Only the pictures are dropped. Restate each line below word for word.

○ ○ ○ ○ ○

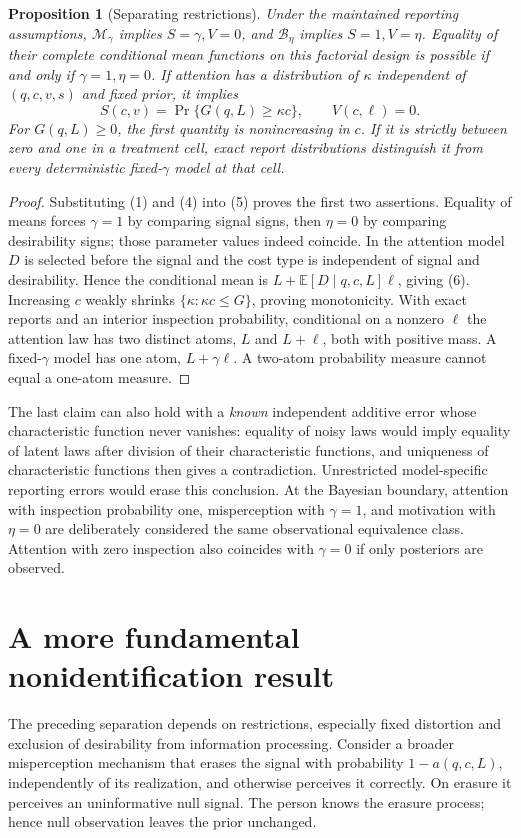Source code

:\documentclass[11pt]{article}
\newtheorem{proposition}[theorem]{Proposition}
\theoremstyle{remark}
\newcommand{\E}{\mathbb E}
\begin{document}
\begin{proposition}[Separating restrictions]
Under the maintained reporting assumptions, $\mathcal M_\gamma$ implies $S=\gamma,V=0$, and $\mathcal B_\eta$ implies $S=1,V=\eta$. Equality of their complete conditional mean functions on this factorial design is possible if and only if $\gamma=1,\eta=0$. If attention has a distribution of $\kappa$ independent of $(q,c,v,s)$ and fixed prior, it implies
\[
 S(c,v)=\Pr\{G(q,L)\geq\kappa c\},\qquad V(c,\ell)=0.     \tag{6}
\]
For $G(q,L)\geq0$, the first quantity is nonincreasing in $c$. If it is strictly between zero and one in a treatment cell, exact report distributions distinguish it from every deterministic fixed-$\gamma$ model at that cell.
\end{proposition}
\begin{proof}
Substituting (1) and (4) into (5) proves the first two assertions. Equality of means forces $\gamma=1$ by comparing signal signs, then $\eta=0$ by comparing desirability signs; those parameter values indeed coincide. In the attention model $D$ is selected before the signal and the cost type is independent of signal and desirability. Hence the conditional mean is $L+\E[D\mid q,c,L]\ell$, giving (6). Increasing $c$ weakly shrinks $\{\kappa:\kappa c\leq G\}$, proving monotonicity. With exact reports and an interior inspection probability, conditional on a nonzero $\ell$ the attention law has two distinct atoms, $L$ and $L+\ell$, both with positive mass. A fixed-$\gamma$ model has one atom, $L+\gamma\ell$. A two-atom probability measure cannot equal a one-atom measure.
\end{proof}

The last claim can also hold with a \emph{known} independent additive error whose characteristic function never vanishes: equality of noisy laws would imply equality of latent laws after division of their characteristic functions, and uniqueness of characteristic functions then gives a contradiction. Unrestricted model-specific reporting errors would erase this conclusion. At the Bayesian boundary, attention with inspection probability one, misperception with $\gamma=1$, and motivation with $\eta=0$ are deliberately considered the same observational equivalence class. Attention with zero inspection also coincides with $\gamma=0$ if only posteriors are observed.

\section{A more fundamental nonidentification result}
The preceding separation depends on restrictions, especially fixed distortion and exclusion of desirability from information processing. Consider a broader misperception mechanism that erases the signal with probability $1-a(q,c,L)$, independently of its realization, and otherwise perceives it correctly. On erasure it perceives an uninformative null signal. The person knows the erasure process; hence null observation leaves the prior unchanged.
\end{document}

○ ○ ○ ○ ○

PROBLEM SOLUTION ->
Source code

:\documentclass[11pt]{article}
\newtheorem{proposition}[theorem]{Proposition}
\theoremstyle{remark}
\newcommand{\E}{\mathbb E}
\begin{document}
\begin{proposition}[Separating restrictions]
Under the maintained reporting assumptions, $\mathcal M_\gamma$ implies $S=\gamma,V=0$, and $\mathcal B_\eta$ implies $S=1,V=\eta$. Equality of their complete conditional mean functions on this factorial design is possible if and only if $\gamma=1,\eta=0$. If attention has a distribution of $\kappa$ independent of $(q,c,v,s)$ and fixed prior, it implies
\[
 S(c,v)=\Pr\{G(q,L)\geq\kappa c\},\qquad V(c,\ell)=0.     \tag{6}
\]
For $G(q,L)\geq0$, the first quantity is nonincreasing in $c$. If it is strictly between zero and one in a treatment cell, exact report distributions distinguish it from every deterministic fixed-$\gamma$ model at that cell.
\end{proposition}
\begin{proof}
Substituting (1) and (4) into (5) proves the first two assertions. Equality of means forces $\gamma=1$ by comparing signal signs, then $\eta=0$ by comparing desirability signs; those parameter values indeed coincide. In the attention model $D$ is selected before the signal and the cost type is independent of signal and desirability. Hence the conditional mean is $L+\E[D\mid q,c,L]\ell$, giving (6). Increasing $c$ weakly shrinks $\{\kappa:\kappa c\leq G\}$, proving monotonicity. With exact reports and an interior inspection probability, conditional on a nonzero $\ell$ the attention law has two distinct atoms, $L$ and $L+\ell$, both with positive mass. A fixed-$\gamma$ model has one atom, $L+\gamma\ell$. A two-atom probability measure cannot equal a one-atom measure.
\end{proof}

The last claim can also hold with a \emph{known} independent additive error whose characteristic function never vanishes: equality of noisy laws would imply equality of latent laws after division of their characteristic functions, and uniqueness of characteristic functions then gives a contradiction. Unrestricted model-specific reporting errors would erase this conclusion. At the Bayesian boundary, attention with inspection probability one, misperception with $\gamma=1$, and motivation with $\eta=0$ are deliberately considered the same observational equivalence class. Attention with zero inspection also coincides with $\gamma=0$ if only posteriors are observed.

\section{A more fundamental nonidentification result}
The preceding separation depends on restrictions, especially fixed distortion and exclusion of desirability from information processing. Consider a broader misperception mechanism that erases the signal with probability $1-a(q,c,L)$, independently of its realization, and otherwise perceives it correctly. On erasure it perceives an uninformative null signal. The person knows the erasure process; hence null observation leaves the prior unchanged.
\end{document}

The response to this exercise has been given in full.